_Task instructions_. Show, from the records below, all lines that contain the word "Engineering".

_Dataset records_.
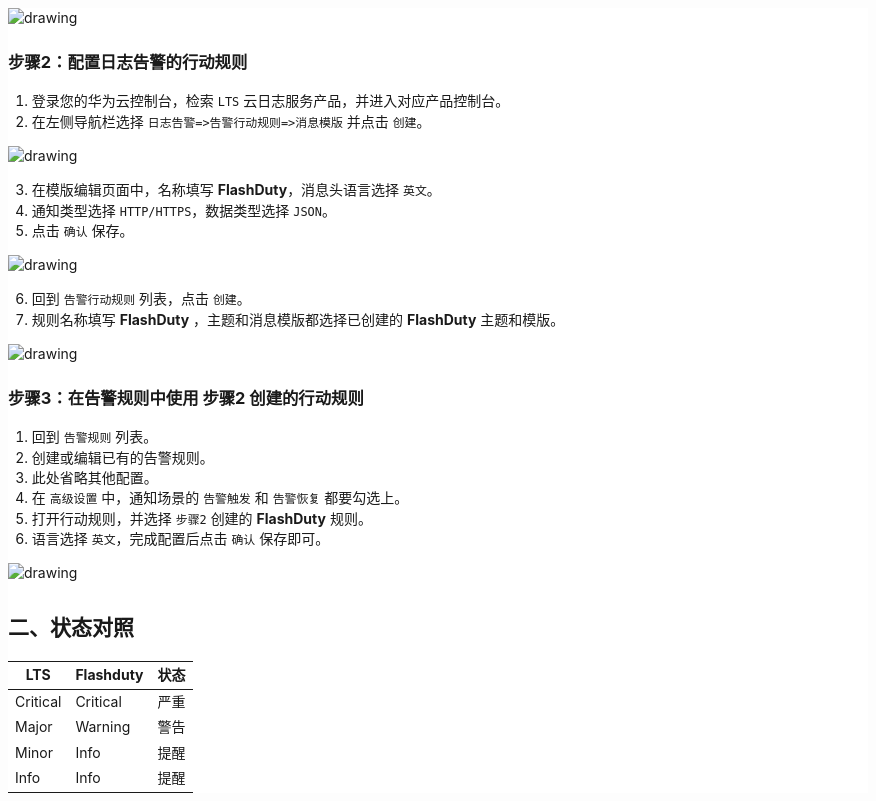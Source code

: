 <img alt="drawing" width="600" src="https://download.flashcat.cloud/flashduty/doc/huawei-lts-4.png" />

### 步骤2：配置日志告警的行动规则

1. 登录您的华为云控制台，检索 `LTS` 云日志服务产品，并进入对应产品控制台。
2. 在左侧导航栏选择 `日志告警=>告警行动规则=>消息模版` 并点击 `创建`。

<img alt="drawing" width="600" src="https://download.flashcat.cloud/flashduty/doc/huawei-lts-5.png" />

3. 在模版编辑页面中，名称填写 **FlashDuty**，消息头语言选择 `英文`。
4. 通知类型选择 `HTTP/HTTPS`，数据类型选择 `JSON`。
5. 点击 `确认` 保存。

<img alt="drawing" width="600" src="https://download.flashcat.cloud/flashduty/doc/huawei-lts-6.png" />

6. 回到 `告警行动规则` 列表，点击 `创建`。
7. 规则名称填写 **FlashDuty** ，主题和消息模版都选择已创建的 **FlashDuty** 主题和模版。

<img alt="drawing" width="600" src="https://download.flashcat.cloud/flashduty/doc/huawei-lts-7.png" />

### 步骤3：在告警规则中使用 步骤2 创建的行动规则

1. 回到 `告警规则` 列表。
2. 创建或编辑已有的告警规则。
3. 此处省略其他配置。
4. 在 `高级设置` 中，通知场景的 `告警触发` 和 `告警恢复` 都要勾选上。
5. 打开行动规则，并选择 `步骤2` 创建的 **FlashDuty** 规则。
6. 语言选择 `英文`，完成配置后点击 `确认` 保存即可。

<img alt="drawing" width="600" src="https://download.flashcat.cloud/flashduty/doc/huawei-lts-8.png" />


## 二、状态对照

<div class="md-block">
  
|LTS| Flashduty|状态|
|---|---|---|
|Critical|Critical|严重|
|Major|Warning|警告|
|Minor|Info|提醒|
|Info|Info|提醒|

</div>

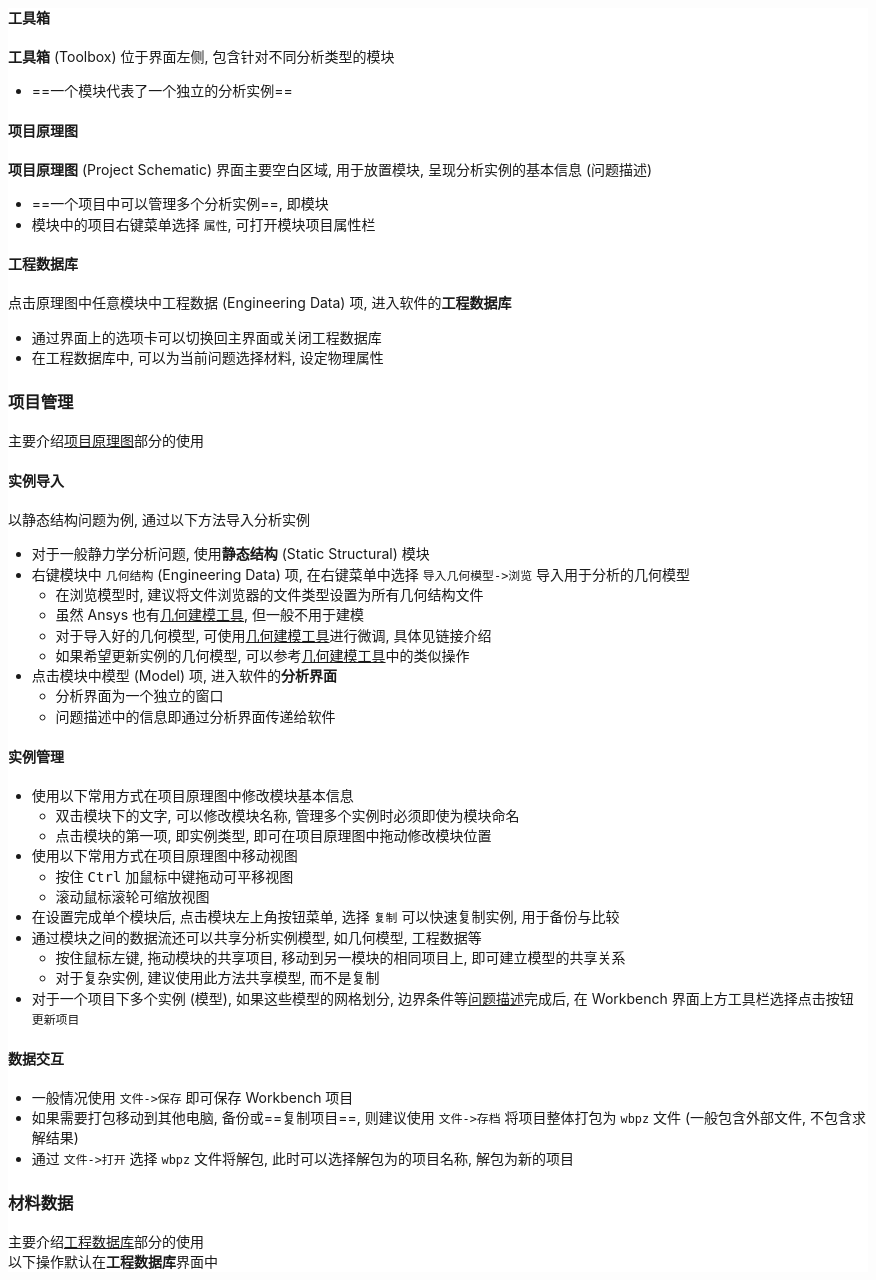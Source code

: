 #### 工具箱
**工具箱** (Toolbox) 位于界面左侧, 包含针对不同分析类型的模块
* ==一个模块代表了一个独立的分析实例==

#### 项目原理图
**项目原理图** (Project Schematic) 界面主要空白区域, 用于放置模块, 呈现分析实例的基本信息 (问题描述)
* ==一个项目中可以管理多个分析实例==, 即模块
* 模块中的项目右键菜单选择 `属性`, 可打开模块项目属性栏

#### 工程数据库
点击原理图中任意模块中工程数据 (Engineering Data) 项, 进入软件的**工程数据库**
* 通过界面上的选项卡可以切换回主界面或关闭工程数据库
* 在工程数据库中, 可以为当前问题选择材料, 设定物理属性

### 项目管理
主要介绍[项目原理图](#项目原理图)部分的使用

#### 实例导入
以静态结构问题为例, 通过以下方法导入分析实例
* 对于一般静力学分析问题, 使用**静态结构** (Static Structural) 模块
* 右键模块中 `几何结构` (Engineering Data) 项, 在右键菜单中选择 `导入几何模型->浏览` 导入用于分析的几何模型
    * 在浏览模型时, 建议将文件浏览器的文件类型设置为所有几何结构文件
    * 虽然 Ansys 也有[几何建模工具](#几何模型-designmodeler), 但一般不用于建模
    * 对于导入好的几何模型, 可使用[几何建模工具](#几何模型-designmodeler)进行微调, 具体见链接介绍
    * 如果希望更新实例的几何模型, 可以参考[几何建模工具](#几何模型-designmodeler)中的类似操作
* 点击模块中模型 (Model) 项, 进入软件的**分析界面**
    * 分析界面为一个独立的窗口
    * 问题描述中的信息即通过分析界面传递给软件

#### 实例管理
* 使用以下常用方式在项目原理图中修改模块基本信息
    * 双击模块下的文字, 可以修改模块名称, 管理多个实例时必须即使为模块命名
    * 点击模块的第一项, 即实例类型, 即可在项目原理图中拖动修改模块位置
* 使用以下常用方式在项目原理图中移动视图
    * 按住 <kbd>Ctrl</kbd> 加鼠标中键拖动可平移视图
    * 滚动鼠标滚轮可缩放视图
* 在设置完成单个模块后, 点击模块左上角按钮菜单, 选择 `复制` 可以快速复制实例, 用于备份与比较
* 通过模块之间的数据流还可以共享分析实例模型, 如几何模型, 工程数据等  
    * 按住鼠标左键, 拖动模块的共享项目, 移动到另一模块的相同项目上, 即可建立模型的共享关系
    * 对于复杂实例, 建议使用此方法共享模型, 而不是复制
* 对于一个项目下多个实例 (模型), 如果这些模型的网格划分, 边界条件等[问题描述](#问题描述)完成后, 在 Workbench 界面上方工具栏选择点击按钮 `更新项目`

#### 数据交互
* 一般情况使用 `文件->保存` 即可保存 Workbench 项目  
* 如果需要打包移动到其他电脑, 备份或==复制项目==, 则建议使用 `文件->存档` 将项目整体打包为 `wbpz` 文件 (一般包含外部文件, 不包含求解结果)
* 通过 `文件->打开` 选择 `wbpz` 文件将解包, 此时可以选择解包为的项目名称, 解包为新的项目

### 材料数据
主要介绍[工程数据库](#工程数据库)部分的使用  
以下操作默认在**工程数据库**界面中
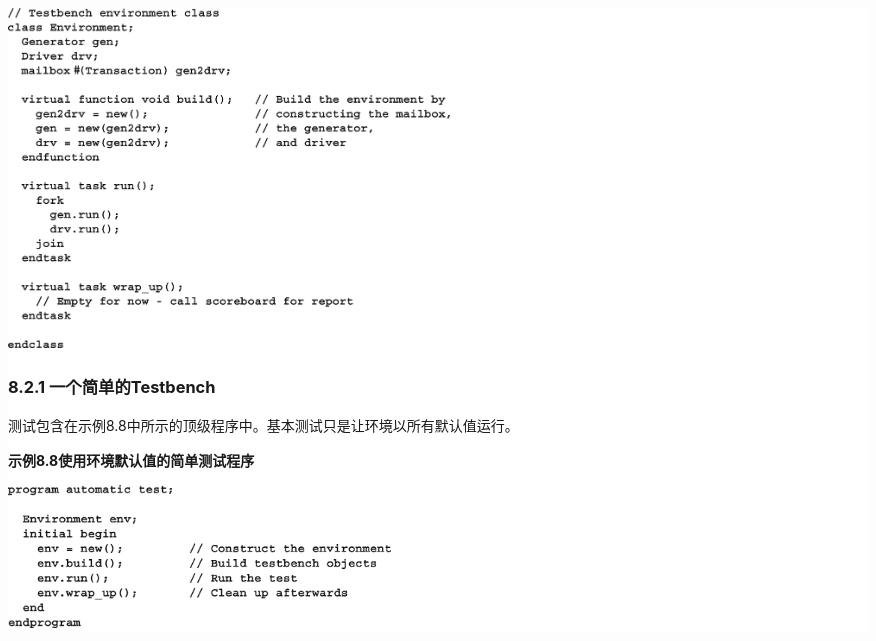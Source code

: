 <img src="..\media\ch8_image12.png" style="width:4.60667in;height:3.54333in" />

### 8.2.1 一个简单的Testbench

测试包含在示例8.8中所示的顶级程序中。基本测试只是让环境以所有默认值运行。

**示例8.8使用环境默认值的简单测试程序**

<img src="..\media\ch8_image13.png" style="width:3.9875in;height:1.48667in" />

_Answer_.
点击原理图中任意模块中工程数据 (Engineering Data) 项, 进入软件的**工程数据库**
* 右键模块中 `几何结构` (Engineering Data) 项, 在右键菜单中选择 `导入几何模型->浏览` 导入用于分析的几何模型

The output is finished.